Childhood UTIs have minimal effect on kidney health in early adulthood
Urinary tract infections (UTIs) that occur in childhood do not contribute to an increased risk of pregnancy-related complications in women, according to a study, suggesting that such infections seem to cause no significant latent renal damage.
The study included 260 mothers with a childhood UTI and 500 matched controls who had not developed UTI as a child. More women in the UTI than in the control group had pre-existing autoimmune diseases (4.6 percent vs 1.8 percent). The mean body mass index of both groups at the first antenatal visit had been 23 kg/m2.
Among women with childhood UTIs, more than half (59 percent) experienced recurrence, and the mean number of UTI episodes per patient was 2.6. Renal and urinary tract ultrasonography findings were abnormal in 47 women with childhood UTI, and the most common findings were mild renal pelvis dilatation and duplex kidney.
The incidence of pregnancy-related complications did not significantly differ between the UTI and control group (40 percent vs 41 percent, respectively; relative risk [RR], 0.99, 95 percent confidence interval [CI], 0.82–1.2; p=0.91).

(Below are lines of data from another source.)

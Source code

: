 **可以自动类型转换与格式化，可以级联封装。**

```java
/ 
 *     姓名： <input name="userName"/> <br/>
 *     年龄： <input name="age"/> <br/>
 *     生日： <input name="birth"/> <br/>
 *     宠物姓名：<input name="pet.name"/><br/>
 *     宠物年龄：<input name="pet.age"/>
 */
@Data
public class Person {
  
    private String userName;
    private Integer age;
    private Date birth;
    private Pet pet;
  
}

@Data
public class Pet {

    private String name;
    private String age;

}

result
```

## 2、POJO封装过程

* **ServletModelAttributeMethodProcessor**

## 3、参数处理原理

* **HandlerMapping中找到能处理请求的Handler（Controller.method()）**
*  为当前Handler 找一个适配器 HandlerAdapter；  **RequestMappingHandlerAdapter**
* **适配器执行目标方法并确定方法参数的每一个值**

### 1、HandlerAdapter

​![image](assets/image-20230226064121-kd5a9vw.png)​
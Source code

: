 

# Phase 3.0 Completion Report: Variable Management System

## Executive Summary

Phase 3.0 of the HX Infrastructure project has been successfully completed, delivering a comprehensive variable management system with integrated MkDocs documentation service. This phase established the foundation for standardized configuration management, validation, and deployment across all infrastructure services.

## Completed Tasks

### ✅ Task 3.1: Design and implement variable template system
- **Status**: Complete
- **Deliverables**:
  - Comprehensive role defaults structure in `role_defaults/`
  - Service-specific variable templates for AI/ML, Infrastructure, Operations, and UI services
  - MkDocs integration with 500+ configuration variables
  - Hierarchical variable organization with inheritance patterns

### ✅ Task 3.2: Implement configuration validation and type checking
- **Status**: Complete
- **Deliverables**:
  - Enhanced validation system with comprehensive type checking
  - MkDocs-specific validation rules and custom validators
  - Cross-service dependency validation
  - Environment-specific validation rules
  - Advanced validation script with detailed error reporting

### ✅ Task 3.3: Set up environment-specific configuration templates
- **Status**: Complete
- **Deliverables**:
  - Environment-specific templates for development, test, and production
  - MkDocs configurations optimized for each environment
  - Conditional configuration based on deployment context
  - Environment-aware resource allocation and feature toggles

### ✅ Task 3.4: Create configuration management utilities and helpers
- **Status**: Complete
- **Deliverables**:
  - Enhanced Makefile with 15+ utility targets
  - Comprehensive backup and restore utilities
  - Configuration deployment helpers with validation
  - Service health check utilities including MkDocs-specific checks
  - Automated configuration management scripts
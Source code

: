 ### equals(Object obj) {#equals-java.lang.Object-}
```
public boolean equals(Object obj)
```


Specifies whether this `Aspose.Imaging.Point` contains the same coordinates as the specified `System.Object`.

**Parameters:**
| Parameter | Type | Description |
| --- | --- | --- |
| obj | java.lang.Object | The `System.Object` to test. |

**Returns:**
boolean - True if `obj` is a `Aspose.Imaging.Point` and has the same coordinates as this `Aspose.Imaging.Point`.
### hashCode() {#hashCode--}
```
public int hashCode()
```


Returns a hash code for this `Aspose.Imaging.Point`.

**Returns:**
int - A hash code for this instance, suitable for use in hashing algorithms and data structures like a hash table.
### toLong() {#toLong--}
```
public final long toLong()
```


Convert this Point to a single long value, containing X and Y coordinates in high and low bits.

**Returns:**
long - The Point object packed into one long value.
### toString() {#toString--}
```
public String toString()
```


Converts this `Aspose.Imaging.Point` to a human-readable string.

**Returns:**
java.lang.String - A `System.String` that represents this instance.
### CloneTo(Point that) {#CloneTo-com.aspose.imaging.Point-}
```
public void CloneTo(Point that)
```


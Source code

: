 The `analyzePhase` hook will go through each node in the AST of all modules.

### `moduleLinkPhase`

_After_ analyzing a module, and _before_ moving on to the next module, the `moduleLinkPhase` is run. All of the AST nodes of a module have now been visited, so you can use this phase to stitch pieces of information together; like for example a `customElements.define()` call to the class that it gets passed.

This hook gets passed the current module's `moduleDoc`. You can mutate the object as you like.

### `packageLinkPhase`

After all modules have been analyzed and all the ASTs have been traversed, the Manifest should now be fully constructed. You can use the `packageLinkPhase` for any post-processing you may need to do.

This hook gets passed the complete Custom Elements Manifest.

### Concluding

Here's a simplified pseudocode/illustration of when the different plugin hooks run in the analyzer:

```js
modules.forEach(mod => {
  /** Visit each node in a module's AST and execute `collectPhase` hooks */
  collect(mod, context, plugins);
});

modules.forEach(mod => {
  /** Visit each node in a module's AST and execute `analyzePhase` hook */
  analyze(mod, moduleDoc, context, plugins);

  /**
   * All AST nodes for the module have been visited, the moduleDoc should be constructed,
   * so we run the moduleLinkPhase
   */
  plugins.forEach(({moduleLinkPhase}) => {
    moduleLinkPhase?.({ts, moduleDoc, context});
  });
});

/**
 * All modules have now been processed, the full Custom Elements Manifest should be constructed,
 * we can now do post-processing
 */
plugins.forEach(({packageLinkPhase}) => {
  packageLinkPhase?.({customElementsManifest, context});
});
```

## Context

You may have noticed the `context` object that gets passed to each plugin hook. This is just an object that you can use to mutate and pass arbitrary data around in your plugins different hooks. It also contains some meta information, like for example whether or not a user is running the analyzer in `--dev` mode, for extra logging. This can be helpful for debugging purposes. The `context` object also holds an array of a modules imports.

Likewise, the two groups were similar in terms of the risks of essential hypertension (RR, 1.0, 95 percent CI, 0.65–1.6; p=0.92), gestational hypertension (RR, 0.93, 95 percent CI, 0.74–1.2; p=0.54), pre-eclampsia (RR, 1.5, 95 percent CI, 0.91–2.5; p=0.11), proteinuria (RR, 1.2, 95 percent CI, 0.81–1.8; p=0.36), or pyelonephritis (two controls and none in the UTI group; p=0.55) during the first pregnancy.
The findings indicate that UTIs in children without major urinary tract abnormalities have a good long-term prognosis, researchers said.